Bravely Default 2 - Test, Rollenspiel, Switch, PC

Bravely Default 2
05.03.2021, Jens Bischoff

Test: Bravely Default 2

Vom 3DS auf die Switch

Die beiden 3DS-Rollenspiele Bravely Default und Bravely Second: End Layer liegen schon einige Jahre zurück. Mit Bravely Default 2 (ab 23,99€ bei kaufen) haben Square Enix und Nintendo die Saga nun auf der Switch mit einem neuen Kapitel fortgesetzt. Ob sich das Warten gelohnt hat, verrät der Test.

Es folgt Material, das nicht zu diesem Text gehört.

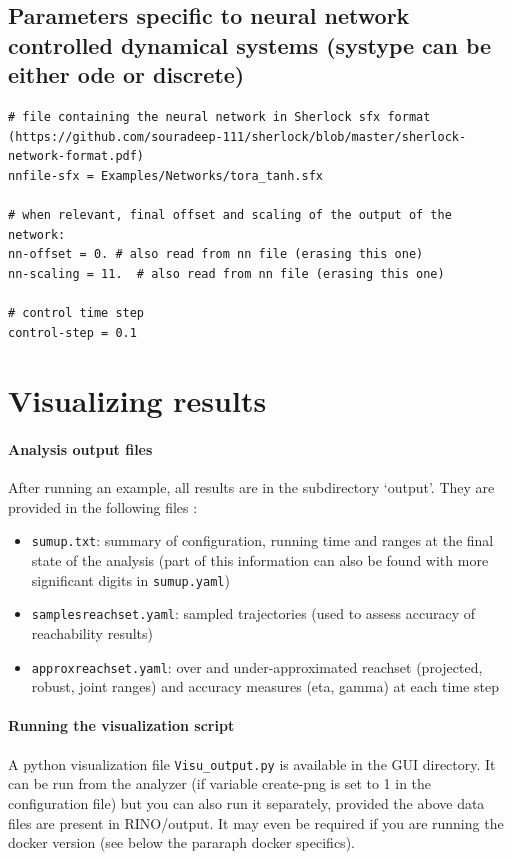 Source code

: \documentclass{article}
\begin{document}
\subsection{Parameters specific to neural network controlled dynamical systems (systype can be either ode or discrete)}

\begin{verbatim}
# file containing the neural network in Sherlock sfx format (https://github.com/souradeep-111/sherlock/blob/master/sherlock-network-format.pdf) 
nnfile-sfx = Examples/Networks/tora_tanh.sfx

# when relevant, final offset and scaling of the output of the network:
nn-offset = 0. # also read from nn file (erasing this one)
nn-scaling = 11.  # also read from nn file (erasing this one)

# control time step
control-step = 0.1
\end{verbatim}



\section{Visualizing results \label{visu}}

\paragraph{Analysis output files}
After running an example, all results are in the subdirectory ‘output’. They are provided in the following files : 
\begin{itemize}[noitemsep]
\item \texttt{sumup.txt}: summary of configuration, running time and ranges at the final state of the analysis (part of this information can also be found with more significant digits in \texttt{sumup.yaml})
\item \texttt{samplesreachset.yaml}: sampled trajectories (used to assess accuracy of reachability results)
\item \texttt{approxreachset.yaml}: over and under-approximated reachset (projected, robust, joint ranges) and accuracy measures (eta, gamma) at each time step 
\end{itemize}

\paragraph{Running the visualization script}
A python visualization file \texttt{Visu\_output.py} is available in the GUI directory. It can be run from the analyzer (if variable create-png is set to 1 in the configuration file) but you can also run it separately,  provided the above data files are present in RINO/output.  It may even be required if you are running the docker version (see below the pararaph docker specifics).
\end{document}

Wie schon in Bravely Default spielt auch die Natur in Bravely Default 2 verrückt: Es toben gewaltige Stürme, Gewässer treten über die Ufer, die Temperaturen steigen, die Bevölkerung leidet Not. Auch der junge Matrose Seth fällt den aus dem Gleichgewicht geratenen Naturgewalten zum Opfer. Sein Schiff wird von einer Riesenwelle zerschmettert und er wird ohnmächtig an einen Strand gespült, wo er von zwei Fremden in die ihm unbekannte Stadt Halcyonia gebracht wird.

Klimawandel extrem

Seine Retter stellen sich später als Prinzessin Gloria von Musa und deren Waffenknecht Sir Sloan vor, die nach der Zerstörung ihres Königreichs in Halcyonia Zuflucht gefunden haben, bevor sie von einem Kristall geleitet zu ihm geführt wurden. Zusammen mit dem Wandergelehrten Elvis und dessen Leibwächterin Adele will sich die Gruppe auf die Suche nach drei weiteren Kristallen machen, mit deren Hilfe das natürliche Gleichgewicht wiederhergestellt werden könnte; doch im Hintergrund spinnen auch schon andere ihre Pläne.

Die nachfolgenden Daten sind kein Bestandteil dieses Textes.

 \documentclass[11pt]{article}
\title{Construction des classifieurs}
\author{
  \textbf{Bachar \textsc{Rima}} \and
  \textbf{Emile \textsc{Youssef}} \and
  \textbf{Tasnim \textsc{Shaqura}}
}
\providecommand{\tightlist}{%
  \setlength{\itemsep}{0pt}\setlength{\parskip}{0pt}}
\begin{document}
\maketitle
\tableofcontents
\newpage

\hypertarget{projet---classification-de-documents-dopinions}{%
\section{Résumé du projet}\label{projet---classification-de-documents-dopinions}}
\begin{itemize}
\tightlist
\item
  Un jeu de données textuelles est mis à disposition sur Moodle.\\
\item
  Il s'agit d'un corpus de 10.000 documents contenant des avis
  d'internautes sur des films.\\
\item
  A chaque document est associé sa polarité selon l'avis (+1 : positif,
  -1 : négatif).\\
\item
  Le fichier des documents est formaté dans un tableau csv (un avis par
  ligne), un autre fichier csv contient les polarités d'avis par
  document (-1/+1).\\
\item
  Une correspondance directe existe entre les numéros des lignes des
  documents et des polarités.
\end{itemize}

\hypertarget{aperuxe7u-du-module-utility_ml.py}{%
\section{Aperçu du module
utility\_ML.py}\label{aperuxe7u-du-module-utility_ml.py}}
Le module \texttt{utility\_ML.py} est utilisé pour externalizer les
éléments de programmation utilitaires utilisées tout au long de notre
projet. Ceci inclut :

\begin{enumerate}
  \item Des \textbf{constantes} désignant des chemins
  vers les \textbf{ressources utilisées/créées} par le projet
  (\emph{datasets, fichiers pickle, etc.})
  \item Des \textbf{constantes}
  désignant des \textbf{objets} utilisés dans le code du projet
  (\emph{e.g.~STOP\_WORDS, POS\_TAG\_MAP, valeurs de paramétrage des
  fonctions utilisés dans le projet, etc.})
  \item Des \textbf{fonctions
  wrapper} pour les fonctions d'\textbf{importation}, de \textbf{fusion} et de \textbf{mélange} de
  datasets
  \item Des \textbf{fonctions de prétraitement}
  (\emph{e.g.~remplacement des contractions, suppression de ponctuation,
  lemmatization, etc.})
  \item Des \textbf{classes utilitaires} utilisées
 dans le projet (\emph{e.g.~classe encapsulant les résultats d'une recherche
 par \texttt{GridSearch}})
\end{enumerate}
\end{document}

Der schiffbrüchige Protagonist wird ans Ufer geschwemmt und von zwei Fremden gerettet.
Außerhalb der Stadtmauern lauern frei umherziehende Monster auf die Reisenden, die einen bei Kontakt in rundenbasierte Kämpfe verwickeln – die Zufallskämpfe der Vorgänger sind damit Geschichte. Wer vorher einen Erstschlag landet, geht sogar mit einem Zugbonus in den Kampf, den sonst der angreifende Gegner erhält. Wer will, kann auch wieder wie in Bravely Second: End Layer mehrere Gegner zusammenrotten und so in den darauffolgenden Auseinandersetzungen Kettenboni auf Beute und Erfahrungspunkte kassieren.

Zug um Zug

Die Kämpfe selbst sind im Grunde sehr klassisch gestrickt: Man kann mit der ausgerüsteten Waffe angreifen, klassenspezifische Fertigkeiten, Zauber und Spezialangriffe nutzen, mitgeführte Gegenstände einsetzen, einen Fluchtversuch unternehmen oder sich per Default-Befehl verteidigen, wodurch man zudem Bonuspunkte für zusätzliche Aktionen ansparen kann. Außerdem lässt sich die Ausführung der Kampfaktionen mit aktivierbaren Wiederholungen beschleunigen und in vier Geschwindigkeitsstufen variieren.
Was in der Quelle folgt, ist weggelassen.